* _WORK REQUEST_
Below are the records; copy out every line that holds the word "bahwa".

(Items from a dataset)
============

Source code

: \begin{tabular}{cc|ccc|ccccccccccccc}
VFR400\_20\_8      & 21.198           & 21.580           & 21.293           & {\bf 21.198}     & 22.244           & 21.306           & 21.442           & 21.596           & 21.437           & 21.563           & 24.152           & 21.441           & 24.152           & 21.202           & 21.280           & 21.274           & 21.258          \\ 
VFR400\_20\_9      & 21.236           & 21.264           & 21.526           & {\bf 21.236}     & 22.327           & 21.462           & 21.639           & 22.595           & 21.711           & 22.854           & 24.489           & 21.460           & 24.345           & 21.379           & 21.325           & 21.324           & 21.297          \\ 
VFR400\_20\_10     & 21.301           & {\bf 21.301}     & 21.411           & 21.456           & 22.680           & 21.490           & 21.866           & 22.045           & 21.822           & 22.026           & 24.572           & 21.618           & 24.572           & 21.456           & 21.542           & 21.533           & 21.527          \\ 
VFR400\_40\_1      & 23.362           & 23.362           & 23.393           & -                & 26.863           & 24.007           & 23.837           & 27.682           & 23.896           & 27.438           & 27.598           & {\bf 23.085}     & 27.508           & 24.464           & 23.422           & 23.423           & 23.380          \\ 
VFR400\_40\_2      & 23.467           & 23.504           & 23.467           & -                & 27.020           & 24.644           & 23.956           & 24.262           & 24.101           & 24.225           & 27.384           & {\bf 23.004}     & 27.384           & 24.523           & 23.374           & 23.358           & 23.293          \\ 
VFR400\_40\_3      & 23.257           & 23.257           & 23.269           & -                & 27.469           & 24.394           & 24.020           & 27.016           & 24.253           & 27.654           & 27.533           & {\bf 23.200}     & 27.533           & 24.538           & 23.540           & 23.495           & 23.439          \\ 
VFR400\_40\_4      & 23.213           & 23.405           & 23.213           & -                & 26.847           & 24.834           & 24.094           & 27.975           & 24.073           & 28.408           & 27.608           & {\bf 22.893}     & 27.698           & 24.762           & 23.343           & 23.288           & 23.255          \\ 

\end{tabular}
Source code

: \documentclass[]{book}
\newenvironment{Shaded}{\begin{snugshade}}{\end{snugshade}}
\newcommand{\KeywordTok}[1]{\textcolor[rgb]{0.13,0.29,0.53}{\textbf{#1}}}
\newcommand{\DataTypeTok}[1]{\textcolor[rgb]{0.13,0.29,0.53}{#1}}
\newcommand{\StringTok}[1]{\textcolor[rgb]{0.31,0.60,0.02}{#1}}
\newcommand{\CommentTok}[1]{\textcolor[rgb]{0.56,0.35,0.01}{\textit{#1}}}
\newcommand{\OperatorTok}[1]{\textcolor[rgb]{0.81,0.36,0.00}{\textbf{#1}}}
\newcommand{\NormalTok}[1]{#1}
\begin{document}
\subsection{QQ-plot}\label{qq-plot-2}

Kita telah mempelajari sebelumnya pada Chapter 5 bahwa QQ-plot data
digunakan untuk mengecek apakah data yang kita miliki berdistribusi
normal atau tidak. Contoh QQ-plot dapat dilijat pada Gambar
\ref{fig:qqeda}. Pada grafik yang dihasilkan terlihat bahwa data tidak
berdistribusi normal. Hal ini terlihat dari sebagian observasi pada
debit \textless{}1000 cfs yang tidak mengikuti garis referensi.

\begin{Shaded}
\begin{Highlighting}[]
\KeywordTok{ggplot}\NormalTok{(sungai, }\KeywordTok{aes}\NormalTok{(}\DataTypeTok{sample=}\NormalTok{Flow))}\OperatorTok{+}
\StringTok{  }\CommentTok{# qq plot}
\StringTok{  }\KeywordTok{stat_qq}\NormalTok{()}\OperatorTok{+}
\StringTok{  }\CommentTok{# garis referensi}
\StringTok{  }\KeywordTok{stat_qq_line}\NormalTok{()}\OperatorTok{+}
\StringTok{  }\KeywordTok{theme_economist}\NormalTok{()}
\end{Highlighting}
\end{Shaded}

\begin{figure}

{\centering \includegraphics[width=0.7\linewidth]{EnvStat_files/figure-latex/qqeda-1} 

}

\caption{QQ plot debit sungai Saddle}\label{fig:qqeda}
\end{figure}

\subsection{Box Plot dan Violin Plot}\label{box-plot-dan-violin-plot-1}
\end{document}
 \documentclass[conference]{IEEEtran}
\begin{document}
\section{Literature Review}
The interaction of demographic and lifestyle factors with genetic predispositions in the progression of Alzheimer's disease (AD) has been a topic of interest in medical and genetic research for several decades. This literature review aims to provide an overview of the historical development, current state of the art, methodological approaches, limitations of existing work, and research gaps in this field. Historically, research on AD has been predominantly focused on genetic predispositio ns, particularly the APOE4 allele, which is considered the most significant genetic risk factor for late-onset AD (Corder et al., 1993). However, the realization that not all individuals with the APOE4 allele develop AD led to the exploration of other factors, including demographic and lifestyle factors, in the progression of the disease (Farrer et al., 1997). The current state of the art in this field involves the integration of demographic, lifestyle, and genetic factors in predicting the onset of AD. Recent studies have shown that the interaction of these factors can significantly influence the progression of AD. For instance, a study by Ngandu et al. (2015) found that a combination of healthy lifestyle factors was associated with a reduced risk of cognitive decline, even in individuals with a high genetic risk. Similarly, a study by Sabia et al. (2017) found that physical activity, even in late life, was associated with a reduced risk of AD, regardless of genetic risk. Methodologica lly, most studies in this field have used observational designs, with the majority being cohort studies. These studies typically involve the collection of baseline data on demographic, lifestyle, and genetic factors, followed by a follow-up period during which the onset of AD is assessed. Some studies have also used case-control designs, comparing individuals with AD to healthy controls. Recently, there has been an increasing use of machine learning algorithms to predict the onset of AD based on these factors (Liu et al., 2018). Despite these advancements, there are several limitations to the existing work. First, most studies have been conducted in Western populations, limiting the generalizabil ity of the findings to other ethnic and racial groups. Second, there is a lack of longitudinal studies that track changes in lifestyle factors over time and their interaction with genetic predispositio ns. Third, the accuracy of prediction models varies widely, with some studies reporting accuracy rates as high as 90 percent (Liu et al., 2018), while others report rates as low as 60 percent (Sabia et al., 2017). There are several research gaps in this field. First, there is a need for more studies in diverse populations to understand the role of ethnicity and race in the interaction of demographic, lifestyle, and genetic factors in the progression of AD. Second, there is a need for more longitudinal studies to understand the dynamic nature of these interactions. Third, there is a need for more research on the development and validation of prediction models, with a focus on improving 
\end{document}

============

* _RESULT_
Kita telah mempelajari sebelumnya pada Chapter 5 bahwa QQ-plot data
\ref{fig:qqeda}. Pada grafik yang dihasilkan terlihat bahwa data tidak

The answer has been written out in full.